WHAT IS EXPECTED =>
The entries that follow include a run beginning at the line with "(the gravitational force" and ending at the line with "viscosity (rate of"; restate that run word for word and leave the rest out.

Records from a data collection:
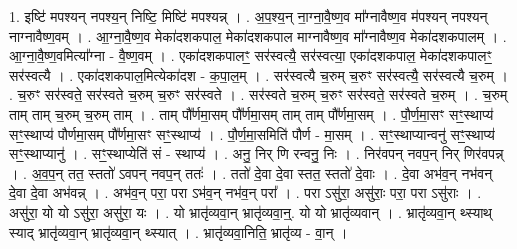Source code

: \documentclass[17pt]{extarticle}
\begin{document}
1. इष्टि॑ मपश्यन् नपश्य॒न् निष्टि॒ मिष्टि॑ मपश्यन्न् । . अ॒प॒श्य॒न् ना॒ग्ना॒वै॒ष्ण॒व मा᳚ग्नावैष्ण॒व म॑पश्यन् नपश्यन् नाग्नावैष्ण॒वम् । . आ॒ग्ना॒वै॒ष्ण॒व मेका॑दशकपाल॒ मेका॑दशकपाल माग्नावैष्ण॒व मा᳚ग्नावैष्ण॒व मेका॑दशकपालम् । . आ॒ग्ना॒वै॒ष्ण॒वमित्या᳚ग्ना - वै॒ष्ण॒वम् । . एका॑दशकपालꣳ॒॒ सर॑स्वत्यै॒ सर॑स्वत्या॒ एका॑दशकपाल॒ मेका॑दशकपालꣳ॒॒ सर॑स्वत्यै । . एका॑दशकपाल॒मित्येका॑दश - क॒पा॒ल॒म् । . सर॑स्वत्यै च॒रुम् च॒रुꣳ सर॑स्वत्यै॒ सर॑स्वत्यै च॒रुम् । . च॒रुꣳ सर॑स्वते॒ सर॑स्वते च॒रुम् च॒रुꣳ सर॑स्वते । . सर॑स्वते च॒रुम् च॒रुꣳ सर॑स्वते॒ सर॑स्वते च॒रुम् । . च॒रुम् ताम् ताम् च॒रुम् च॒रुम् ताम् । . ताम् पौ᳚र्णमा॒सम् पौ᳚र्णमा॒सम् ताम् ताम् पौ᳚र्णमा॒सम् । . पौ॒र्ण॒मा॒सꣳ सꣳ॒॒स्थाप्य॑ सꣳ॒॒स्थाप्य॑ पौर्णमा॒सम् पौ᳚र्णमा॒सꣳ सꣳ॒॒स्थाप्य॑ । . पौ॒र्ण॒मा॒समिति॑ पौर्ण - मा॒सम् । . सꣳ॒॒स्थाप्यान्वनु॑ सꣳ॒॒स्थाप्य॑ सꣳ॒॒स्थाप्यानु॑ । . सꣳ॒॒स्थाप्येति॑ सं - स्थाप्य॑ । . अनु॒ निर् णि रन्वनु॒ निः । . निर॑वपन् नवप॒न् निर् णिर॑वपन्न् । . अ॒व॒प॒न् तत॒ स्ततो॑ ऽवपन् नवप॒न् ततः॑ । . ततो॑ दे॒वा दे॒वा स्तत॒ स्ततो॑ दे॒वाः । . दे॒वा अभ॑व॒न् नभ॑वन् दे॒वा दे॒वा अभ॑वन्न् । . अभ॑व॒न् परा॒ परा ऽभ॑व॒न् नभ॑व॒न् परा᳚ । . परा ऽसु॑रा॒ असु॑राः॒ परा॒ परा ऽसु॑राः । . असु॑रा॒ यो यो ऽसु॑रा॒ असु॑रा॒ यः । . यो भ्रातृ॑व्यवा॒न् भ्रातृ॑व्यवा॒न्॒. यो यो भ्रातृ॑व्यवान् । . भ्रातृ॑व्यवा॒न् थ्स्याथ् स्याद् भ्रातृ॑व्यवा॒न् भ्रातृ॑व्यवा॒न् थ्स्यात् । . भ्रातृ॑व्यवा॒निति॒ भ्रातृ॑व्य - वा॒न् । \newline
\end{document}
--
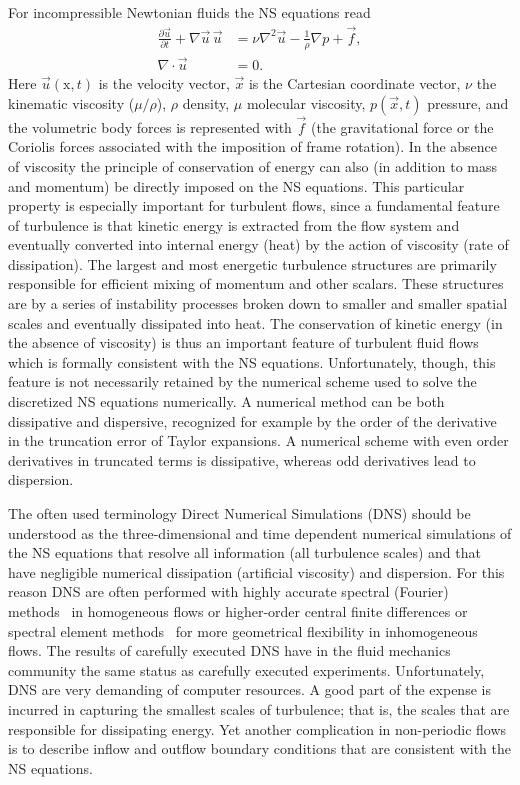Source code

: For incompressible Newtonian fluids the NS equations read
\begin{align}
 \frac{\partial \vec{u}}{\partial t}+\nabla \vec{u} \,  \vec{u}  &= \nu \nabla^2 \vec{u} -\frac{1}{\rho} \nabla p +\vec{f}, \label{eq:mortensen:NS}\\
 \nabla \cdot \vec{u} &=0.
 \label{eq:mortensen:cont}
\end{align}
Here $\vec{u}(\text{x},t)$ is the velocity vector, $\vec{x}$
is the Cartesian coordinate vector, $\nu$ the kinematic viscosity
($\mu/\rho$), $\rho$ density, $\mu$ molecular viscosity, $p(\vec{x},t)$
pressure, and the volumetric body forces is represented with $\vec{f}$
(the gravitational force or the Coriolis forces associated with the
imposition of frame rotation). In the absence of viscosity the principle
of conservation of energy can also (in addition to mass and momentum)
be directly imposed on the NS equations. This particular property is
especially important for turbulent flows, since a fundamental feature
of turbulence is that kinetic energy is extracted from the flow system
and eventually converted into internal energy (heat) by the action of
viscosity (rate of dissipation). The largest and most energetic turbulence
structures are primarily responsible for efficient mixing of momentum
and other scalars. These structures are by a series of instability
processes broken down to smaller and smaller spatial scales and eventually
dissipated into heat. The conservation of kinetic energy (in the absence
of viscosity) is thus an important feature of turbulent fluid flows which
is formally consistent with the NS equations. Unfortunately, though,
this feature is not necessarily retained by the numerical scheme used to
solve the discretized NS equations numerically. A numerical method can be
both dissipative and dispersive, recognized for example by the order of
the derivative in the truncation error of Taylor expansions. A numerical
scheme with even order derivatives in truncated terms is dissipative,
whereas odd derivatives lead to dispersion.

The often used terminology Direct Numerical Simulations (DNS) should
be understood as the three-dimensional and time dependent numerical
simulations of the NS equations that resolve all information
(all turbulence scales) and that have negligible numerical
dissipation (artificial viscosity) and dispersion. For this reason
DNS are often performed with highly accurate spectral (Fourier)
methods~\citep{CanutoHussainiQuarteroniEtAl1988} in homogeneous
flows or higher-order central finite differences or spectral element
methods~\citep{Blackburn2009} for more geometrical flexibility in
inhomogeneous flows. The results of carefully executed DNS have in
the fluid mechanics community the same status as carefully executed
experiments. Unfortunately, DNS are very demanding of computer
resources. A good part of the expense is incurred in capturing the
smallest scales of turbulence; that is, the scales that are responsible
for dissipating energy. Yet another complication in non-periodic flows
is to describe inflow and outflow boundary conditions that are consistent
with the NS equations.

TASK RESULT =>
(the gravitational force or the Coriolis forces associated with the
imposition of frame rotation). In the absence of viscosity the principle
of conservation of energy can also (in addition to mass and momentum)
be directly imposed on the NS equations. This particular property is
especially important for turbulent flows, since a fundamental feature
of turbulence is that kinetic energy is extracted from the flow system
and eventually converted into internal energy (heat) by the action of
viscosity (rate of dissipation). The largest and most energetic turbulence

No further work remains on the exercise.